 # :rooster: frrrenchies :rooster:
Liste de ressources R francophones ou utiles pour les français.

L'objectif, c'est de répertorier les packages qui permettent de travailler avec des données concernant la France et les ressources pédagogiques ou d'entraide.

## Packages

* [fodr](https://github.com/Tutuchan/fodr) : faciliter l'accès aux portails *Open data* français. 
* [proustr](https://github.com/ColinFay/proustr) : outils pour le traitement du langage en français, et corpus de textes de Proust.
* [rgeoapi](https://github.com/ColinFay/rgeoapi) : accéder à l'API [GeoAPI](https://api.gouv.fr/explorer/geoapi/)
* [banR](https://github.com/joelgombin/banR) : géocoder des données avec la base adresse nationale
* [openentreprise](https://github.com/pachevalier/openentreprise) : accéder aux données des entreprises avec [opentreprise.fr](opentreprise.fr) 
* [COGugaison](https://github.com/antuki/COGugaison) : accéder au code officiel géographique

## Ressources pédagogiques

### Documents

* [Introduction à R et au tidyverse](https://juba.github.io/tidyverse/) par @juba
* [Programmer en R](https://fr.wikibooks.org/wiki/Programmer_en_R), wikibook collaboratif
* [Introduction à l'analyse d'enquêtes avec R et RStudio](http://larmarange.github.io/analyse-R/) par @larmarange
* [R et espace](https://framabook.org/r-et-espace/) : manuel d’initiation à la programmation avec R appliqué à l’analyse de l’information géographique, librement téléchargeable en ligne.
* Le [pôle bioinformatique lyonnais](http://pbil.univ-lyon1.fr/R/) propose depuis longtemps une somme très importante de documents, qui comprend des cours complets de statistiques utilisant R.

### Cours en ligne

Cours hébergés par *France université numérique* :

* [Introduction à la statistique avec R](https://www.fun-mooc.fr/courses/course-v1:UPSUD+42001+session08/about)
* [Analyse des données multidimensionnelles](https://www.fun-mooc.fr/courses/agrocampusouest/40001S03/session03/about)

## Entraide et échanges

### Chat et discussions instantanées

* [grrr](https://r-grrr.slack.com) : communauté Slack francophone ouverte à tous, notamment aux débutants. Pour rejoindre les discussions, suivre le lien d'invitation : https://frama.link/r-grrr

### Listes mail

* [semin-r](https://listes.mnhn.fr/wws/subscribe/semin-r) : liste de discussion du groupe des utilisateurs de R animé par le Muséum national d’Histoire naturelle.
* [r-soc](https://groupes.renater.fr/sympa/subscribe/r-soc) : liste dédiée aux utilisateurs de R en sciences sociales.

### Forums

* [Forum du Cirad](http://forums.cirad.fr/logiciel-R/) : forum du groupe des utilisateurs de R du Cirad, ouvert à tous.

◆ **Task item**
Read the listing. Copy each line that has the word "ColinFay" in it.

◆ **Exercise answer**
* [proustr](https://github.com/ColinFay/proustr) : outils pour le traitement du langage en français, et corpus de textes de Proust.
* [rgeoapi](https://github.com/ColinFay/rgeoapi) : accéder à l'API [GeoAPI](https://api.gouv.fr/explorer/geoapi/)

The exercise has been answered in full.